# RECORD EXCERPTS
☆ ☆ ☆ ☆ ☆ ☆ ☆
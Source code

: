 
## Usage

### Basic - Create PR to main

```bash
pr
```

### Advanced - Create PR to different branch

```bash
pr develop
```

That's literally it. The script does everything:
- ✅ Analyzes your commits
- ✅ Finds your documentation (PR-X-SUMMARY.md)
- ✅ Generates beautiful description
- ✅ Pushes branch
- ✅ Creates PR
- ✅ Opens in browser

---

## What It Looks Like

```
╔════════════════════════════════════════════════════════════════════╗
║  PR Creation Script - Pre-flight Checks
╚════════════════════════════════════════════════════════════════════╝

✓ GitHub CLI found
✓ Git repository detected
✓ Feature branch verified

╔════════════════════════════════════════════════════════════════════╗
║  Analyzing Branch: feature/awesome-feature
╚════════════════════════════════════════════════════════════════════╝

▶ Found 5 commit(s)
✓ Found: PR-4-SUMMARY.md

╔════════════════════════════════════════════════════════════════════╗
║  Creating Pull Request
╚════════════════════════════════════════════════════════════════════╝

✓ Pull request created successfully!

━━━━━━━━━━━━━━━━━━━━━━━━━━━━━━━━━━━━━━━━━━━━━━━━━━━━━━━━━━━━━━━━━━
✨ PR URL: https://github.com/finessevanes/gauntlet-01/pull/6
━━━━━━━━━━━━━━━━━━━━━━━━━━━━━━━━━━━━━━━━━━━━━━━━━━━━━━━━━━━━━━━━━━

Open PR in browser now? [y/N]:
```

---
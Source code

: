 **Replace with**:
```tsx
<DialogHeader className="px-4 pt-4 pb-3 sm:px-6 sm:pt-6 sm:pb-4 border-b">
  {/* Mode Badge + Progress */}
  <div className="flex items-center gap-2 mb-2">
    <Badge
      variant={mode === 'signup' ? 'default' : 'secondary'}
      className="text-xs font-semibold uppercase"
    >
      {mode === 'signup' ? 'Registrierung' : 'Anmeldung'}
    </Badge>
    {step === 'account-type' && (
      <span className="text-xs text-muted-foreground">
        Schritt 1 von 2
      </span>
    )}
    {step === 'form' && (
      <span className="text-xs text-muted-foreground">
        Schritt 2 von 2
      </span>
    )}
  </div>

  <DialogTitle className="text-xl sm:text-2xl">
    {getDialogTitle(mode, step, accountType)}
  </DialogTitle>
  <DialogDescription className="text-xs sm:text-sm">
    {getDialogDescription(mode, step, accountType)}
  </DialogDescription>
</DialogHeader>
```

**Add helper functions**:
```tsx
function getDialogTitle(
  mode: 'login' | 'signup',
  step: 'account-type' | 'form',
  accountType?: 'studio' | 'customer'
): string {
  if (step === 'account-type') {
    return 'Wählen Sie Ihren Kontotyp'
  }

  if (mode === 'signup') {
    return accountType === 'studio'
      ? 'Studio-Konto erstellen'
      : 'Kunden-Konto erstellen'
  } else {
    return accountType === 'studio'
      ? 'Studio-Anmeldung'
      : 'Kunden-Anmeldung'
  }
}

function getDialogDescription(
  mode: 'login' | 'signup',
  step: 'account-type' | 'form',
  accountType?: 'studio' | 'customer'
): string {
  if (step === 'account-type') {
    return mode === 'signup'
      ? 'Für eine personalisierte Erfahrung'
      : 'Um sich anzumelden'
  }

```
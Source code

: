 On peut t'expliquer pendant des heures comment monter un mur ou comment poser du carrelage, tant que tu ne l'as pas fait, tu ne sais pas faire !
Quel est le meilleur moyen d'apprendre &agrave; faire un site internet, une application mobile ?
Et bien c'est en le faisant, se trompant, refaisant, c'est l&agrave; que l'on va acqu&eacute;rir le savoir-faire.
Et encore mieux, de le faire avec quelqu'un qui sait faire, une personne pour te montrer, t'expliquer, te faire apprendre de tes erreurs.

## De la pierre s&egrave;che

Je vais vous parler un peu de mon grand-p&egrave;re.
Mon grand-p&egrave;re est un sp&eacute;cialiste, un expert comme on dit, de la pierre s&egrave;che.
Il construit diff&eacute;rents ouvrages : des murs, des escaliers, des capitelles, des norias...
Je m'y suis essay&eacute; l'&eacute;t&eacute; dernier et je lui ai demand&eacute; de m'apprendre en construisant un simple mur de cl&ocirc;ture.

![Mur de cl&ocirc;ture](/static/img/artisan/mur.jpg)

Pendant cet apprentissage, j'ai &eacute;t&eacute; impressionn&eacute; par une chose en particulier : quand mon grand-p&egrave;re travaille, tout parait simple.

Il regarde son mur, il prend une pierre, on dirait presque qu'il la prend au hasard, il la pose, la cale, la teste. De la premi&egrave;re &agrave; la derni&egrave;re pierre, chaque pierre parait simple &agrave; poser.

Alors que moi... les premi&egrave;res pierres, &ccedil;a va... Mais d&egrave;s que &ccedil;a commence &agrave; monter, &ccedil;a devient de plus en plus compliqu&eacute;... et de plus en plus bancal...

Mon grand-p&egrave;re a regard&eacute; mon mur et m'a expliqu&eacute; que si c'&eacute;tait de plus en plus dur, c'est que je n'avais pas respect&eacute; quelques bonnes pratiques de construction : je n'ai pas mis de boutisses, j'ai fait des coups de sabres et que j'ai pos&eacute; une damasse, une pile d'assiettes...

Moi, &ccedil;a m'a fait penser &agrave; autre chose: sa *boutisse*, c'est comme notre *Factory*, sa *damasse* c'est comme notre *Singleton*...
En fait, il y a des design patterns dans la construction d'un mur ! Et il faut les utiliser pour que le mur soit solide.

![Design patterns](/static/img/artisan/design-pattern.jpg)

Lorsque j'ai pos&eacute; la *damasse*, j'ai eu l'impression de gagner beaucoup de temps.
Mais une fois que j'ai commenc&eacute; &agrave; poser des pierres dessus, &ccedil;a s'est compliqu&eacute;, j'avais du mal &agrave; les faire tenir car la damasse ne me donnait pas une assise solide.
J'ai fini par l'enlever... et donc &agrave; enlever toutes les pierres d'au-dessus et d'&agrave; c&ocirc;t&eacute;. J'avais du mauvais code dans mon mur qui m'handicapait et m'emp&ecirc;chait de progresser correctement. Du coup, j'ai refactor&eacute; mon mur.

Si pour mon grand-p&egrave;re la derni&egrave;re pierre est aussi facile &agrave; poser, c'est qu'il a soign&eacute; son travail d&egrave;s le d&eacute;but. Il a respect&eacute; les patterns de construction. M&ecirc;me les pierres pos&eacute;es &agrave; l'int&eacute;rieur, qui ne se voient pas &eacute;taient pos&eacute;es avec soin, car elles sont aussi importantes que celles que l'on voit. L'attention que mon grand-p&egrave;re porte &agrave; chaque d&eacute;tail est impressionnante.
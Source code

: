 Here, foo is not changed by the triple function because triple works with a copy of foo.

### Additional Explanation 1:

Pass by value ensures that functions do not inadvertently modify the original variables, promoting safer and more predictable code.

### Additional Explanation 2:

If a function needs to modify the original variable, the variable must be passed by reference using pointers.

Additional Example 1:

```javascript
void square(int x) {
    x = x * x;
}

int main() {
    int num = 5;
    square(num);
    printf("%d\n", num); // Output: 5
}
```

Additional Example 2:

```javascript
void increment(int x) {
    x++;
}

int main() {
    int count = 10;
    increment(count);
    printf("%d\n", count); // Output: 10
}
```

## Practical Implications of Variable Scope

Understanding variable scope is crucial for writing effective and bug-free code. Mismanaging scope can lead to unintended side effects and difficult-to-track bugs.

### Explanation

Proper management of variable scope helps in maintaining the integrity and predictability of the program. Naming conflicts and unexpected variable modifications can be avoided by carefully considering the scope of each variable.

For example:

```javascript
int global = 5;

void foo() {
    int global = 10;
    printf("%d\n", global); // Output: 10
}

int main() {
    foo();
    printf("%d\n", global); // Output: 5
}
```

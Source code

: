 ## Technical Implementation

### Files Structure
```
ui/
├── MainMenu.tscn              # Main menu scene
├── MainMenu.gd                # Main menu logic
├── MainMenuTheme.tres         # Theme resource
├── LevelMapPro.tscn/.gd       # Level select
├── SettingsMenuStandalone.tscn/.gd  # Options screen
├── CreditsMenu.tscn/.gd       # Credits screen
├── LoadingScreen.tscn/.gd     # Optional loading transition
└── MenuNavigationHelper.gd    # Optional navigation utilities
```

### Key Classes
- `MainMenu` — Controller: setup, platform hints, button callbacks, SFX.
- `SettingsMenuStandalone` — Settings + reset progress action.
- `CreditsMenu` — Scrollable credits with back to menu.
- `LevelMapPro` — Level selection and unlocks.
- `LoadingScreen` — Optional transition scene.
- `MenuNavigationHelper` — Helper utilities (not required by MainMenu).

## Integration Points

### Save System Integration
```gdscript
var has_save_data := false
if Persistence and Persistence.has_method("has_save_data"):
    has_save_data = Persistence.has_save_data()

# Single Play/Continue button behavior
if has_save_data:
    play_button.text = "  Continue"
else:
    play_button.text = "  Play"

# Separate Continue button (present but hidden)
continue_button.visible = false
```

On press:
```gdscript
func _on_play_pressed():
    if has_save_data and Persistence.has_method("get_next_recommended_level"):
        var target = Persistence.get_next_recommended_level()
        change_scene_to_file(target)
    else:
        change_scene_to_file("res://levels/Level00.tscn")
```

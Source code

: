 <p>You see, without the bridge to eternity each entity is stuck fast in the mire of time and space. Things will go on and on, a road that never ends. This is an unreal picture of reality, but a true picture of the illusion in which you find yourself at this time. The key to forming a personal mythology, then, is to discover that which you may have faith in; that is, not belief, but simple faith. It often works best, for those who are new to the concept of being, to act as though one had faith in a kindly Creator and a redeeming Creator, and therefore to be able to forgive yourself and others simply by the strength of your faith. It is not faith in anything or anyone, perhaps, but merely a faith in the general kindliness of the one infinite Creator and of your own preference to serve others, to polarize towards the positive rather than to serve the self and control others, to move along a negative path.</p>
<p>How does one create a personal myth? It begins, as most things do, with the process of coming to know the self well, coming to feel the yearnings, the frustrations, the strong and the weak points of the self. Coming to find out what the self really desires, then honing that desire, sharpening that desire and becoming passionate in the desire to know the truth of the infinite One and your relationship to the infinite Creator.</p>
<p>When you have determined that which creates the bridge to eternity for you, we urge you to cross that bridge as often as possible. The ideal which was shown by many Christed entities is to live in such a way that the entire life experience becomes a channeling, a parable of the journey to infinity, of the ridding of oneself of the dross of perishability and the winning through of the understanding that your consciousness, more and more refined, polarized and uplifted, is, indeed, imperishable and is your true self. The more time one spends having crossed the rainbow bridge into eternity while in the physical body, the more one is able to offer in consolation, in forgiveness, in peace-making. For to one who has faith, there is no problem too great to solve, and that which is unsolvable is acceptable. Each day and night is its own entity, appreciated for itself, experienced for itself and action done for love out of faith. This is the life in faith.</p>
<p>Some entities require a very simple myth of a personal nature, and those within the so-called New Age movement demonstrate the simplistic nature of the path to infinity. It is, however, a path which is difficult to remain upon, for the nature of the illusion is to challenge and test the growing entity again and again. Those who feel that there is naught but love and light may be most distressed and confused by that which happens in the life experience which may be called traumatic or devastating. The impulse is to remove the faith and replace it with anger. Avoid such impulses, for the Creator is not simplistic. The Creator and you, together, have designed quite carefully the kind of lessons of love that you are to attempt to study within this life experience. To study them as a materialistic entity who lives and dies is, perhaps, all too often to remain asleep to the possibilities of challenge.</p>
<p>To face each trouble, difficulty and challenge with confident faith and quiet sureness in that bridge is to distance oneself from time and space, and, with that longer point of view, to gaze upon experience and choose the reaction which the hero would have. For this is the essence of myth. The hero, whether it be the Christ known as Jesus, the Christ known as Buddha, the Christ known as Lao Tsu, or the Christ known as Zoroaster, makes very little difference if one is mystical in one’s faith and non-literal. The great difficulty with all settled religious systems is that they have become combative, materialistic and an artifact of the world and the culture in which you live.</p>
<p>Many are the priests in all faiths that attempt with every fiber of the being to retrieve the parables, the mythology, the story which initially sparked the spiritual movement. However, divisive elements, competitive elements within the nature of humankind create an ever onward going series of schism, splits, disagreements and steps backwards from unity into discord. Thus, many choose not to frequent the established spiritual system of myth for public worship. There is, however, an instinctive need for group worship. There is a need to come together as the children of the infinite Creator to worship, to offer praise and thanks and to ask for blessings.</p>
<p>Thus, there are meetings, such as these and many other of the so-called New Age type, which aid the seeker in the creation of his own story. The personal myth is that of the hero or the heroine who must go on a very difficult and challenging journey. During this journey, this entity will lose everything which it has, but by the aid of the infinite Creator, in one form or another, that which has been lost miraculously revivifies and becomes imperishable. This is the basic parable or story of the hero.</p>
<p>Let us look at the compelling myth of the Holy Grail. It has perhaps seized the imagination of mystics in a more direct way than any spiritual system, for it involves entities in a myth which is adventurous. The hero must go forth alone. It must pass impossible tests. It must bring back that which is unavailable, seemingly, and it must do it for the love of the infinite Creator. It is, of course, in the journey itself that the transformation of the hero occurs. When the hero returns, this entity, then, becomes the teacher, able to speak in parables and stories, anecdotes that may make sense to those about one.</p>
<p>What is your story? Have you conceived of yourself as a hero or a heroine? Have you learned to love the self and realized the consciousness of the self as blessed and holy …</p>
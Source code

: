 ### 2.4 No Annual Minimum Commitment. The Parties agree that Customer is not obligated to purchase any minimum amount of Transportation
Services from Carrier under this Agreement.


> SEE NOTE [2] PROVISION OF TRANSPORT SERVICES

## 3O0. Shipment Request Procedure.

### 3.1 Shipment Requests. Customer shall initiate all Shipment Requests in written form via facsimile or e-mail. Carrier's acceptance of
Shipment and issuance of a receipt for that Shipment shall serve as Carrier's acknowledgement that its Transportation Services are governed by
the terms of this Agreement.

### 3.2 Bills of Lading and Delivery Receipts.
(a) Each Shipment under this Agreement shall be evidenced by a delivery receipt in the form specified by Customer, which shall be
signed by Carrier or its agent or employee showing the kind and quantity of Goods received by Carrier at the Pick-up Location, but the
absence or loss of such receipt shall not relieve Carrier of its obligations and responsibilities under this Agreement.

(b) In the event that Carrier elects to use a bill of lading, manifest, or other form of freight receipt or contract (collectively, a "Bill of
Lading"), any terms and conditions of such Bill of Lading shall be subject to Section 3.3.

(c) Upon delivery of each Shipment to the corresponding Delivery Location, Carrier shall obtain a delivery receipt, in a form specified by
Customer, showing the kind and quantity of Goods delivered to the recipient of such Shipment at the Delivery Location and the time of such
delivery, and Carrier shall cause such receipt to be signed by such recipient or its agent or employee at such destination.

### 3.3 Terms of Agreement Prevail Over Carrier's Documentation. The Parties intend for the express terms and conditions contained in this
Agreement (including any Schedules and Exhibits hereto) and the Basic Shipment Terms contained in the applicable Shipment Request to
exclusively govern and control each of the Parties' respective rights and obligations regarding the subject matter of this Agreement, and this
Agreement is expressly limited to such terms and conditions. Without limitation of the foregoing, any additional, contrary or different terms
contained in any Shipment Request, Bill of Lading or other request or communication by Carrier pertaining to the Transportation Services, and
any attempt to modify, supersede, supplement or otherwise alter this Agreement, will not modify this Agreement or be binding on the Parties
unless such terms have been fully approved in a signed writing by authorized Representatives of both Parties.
☆ ☆ ☆ ☆ ☆ ☆ ☆
# TASK
Go through the entries and return each line where the word "Integration" appears.

# RESPONSE
## Integration Points
### Save System Integration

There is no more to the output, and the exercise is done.